3.16. Security Level Selection
3.16.1. Standard Selection
Configure the services that will start when the system is activated. You can manually configure each service. In addition, you can configure security levels defined based on the purpose of each service to be started. The selectable security levels are as follows:
Table 3-6. Security levels
| High | The system will only start minimum services required to use the system as a client. This level ensures the highest security. This level is recommended for a computer that is directly connected to the Internet. |
| Medium | In addition to the high-level services, certain services, such as those from the SSH server and mail server (Postfix), will start. |
| Open | Most services will start. Many ports will be left open. This level ensures the use of various services, but the most dangerous in security.
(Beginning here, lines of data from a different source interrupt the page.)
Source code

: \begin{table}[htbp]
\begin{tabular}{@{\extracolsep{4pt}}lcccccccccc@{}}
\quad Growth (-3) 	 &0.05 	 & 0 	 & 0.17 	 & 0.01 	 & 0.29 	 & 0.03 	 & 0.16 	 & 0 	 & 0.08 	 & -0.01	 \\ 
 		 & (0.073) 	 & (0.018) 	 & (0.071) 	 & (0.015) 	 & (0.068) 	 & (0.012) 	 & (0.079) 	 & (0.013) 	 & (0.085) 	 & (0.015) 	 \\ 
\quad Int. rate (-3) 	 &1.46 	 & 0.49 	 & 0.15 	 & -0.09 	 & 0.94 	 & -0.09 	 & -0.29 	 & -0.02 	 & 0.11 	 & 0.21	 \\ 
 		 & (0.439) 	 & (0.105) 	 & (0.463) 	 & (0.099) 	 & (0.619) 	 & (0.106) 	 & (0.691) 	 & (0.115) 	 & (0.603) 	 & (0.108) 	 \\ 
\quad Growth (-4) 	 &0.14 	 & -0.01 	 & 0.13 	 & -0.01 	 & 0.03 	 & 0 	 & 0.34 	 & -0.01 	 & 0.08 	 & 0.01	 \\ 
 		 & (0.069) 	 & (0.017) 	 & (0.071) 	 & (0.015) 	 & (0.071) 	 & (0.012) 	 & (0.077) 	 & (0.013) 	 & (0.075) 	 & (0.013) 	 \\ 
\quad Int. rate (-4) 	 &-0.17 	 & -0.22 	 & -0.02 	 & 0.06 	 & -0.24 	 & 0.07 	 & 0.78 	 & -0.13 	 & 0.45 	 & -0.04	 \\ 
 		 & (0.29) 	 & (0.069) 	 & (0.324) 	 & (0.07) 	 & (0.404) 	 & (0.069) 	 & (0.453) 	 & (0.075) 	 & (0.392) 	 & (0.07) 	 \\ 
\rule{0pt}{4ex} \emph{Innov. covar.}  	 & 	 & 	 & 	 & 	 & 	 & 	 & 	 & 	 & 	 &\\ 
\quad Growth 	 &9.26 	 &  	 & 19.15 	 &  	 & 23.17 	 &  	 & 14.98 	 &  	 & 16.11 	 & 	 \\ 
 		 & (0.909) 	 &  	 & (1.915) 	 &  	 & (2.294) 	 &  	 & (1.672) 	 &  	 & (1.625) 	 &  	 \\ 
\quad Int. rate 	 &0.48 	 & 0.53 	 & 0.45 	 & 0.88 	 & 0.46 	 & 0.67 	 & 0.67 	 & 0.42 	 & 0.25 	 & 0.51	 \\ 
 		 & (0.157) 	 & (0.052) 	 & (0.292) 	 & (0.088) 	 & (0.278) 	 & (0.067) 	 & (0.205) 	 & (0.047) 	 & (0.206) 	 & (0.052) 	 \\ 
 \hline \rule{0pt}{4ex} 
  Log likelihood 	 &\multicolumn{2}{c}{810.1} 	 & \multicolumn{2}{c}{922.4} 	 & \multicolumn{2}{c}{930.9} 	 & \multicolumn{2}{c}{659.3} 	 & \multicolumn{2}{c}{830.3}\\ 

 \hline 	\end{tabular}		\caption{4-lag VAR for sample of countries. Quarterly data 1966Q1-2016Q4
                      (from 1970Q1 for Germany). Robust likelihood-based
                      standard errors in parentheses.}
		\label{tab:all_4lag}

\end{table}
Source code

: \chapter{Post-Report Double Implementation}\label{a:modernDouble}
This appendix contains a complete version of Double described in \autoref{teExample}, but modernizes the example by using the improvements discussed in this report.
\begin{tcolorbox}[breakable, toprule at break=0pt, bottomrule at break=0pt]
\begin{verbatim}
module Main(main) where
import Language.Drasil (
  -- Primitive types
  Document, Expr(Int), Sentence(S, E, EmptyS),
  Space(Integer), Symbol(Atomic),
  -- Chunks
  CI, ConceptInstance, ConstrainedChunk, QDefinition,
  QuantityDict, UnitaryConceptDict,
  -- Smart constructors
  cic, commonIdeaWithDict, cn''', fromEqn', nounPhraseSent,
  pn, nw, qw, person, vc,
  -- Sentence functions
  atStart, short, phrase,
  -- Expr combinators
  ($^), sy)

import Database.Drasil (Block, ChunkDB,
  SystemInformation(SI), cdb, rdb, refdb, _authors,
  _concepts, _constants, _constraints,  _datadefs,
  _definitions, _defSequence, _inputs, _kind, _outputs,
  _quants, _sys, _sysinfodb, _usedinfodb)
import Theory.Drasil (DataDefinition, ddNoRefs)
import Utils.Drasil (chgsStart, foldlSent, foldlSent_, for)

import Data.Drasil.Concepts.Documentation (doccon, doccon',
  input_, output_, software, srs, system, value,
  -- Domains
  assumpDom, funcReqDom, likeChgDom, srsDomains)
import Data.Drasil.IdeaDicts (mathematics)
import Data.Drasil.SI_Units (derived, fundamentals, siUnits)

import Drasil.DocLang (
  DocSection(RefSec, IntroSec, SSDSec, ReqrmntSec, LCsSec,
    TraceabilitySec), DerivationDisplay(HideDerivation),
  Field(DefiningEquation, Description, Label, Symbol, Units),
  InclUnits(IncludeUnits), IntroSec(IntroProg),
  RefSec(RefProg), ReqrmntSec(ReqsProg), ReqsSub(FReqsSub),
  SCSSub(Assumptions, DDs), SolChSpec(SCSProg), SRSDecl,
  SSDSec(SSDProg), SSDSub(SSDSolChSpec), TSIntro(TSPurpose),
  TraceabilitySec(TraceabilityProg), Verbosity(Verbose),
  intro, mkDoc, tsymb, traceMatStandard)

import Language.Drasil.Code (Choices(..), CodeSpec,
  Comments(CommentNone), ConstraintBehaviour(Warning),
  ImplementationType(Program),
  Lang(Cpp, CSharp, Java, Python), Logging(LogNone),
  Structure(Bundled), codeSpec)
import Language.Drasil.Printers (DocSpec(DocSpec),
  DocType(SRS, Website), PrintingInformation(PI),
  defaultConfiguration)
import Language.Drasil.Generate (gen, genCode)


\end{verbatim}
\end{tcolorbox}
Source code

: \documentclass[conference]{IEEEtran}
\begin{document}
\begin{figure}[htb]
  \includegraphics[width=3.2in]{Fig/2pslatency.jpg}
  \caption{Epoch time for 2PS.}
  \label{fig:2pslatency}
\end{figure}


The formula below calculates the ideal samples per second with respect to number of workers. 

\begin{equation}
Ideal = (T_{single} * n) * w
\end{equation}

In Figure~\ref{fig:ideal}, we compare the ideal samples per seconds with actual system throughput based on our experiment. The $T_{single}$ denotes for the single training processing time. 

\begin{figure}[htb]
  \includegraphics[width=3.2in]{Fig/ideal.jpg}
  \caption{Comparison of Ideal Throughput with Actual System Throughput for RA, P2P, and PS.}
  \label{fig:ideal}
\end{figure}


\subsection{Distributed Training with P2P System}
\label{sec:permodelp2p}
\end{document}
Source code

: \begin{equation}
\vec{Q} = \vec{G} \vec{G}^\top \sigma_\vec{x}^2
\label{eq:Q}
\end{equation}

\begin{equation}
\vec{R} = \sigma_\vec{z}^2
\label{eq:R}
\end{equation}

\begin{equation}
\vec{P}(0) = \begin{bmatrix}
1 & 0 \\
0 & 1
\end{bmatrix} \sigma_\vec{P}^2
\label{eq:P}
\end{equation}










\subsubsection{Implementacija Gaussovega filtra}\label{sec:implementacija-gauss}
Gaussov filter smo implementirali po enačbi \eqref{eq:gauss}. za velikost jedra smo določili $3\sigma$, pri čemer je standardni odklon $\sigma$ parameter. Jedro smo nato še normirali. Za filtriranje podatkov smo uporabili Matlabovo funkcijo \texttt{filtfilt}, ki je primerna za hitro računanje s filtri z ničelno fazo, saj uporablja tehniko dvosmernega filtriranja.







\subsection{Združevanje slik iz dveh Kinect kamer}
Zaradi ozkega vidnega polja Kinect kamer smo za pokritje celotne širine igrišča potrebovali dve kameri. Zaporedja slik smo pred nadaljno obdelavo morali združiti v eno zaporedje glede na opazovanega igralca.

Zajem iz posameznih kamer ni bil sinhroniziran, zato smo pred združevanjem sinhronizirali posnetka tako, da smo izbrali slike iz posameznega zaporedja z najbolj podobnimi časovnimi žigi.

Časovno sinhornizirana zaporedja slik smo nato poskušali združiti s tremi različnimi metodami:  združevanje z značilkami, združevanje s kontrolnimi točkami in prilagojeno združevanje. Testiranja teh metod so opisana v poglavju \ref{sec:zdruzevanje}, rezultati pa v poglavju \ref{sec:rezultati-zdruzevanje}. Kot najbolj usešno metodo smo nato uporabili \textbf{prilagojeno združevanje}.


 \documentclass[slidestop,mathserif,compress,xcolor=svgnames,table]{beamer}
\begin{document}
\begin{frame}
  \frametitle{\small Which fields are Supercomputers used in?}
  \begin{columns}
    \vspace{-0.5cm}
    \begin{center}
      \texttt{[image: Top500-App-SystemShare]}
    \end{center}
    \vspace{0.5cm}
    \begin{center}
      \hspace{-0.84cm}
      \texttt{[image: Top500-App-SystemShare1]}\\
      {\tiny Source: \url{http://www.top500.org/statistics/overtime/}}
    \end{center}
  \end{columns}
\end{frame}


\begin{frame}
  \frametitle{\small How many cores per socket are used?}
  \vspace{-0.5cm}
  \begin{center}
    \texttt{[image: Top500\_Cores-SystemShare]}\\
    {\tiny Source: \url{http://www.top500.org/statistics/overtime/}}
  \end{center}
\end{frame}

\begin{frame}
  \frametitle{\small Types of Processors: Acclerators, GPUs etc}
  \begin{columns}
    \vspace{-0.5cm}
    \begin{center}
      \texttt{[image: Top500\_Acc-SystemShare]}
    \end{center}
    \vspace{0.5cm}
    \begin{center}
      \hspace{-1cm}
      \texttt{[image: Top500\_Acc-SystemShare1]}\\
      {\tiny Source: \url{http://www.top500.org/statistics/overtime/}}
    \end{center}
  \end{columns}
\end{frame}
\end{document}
It should not be set for a machine that is connected to the Internet. |
Usually, you should select "High", the default setting of the installer. On the [Custom Selection] tab, you can see services that can be activated at each security level. In addition, if you are a power user, you can manually configure each service.
If you select "Standard desktop", which is the default, as the installation type, the services that will be activated at the high and medium levels are as follows: The services that will be installed vary depending on the selected installation type.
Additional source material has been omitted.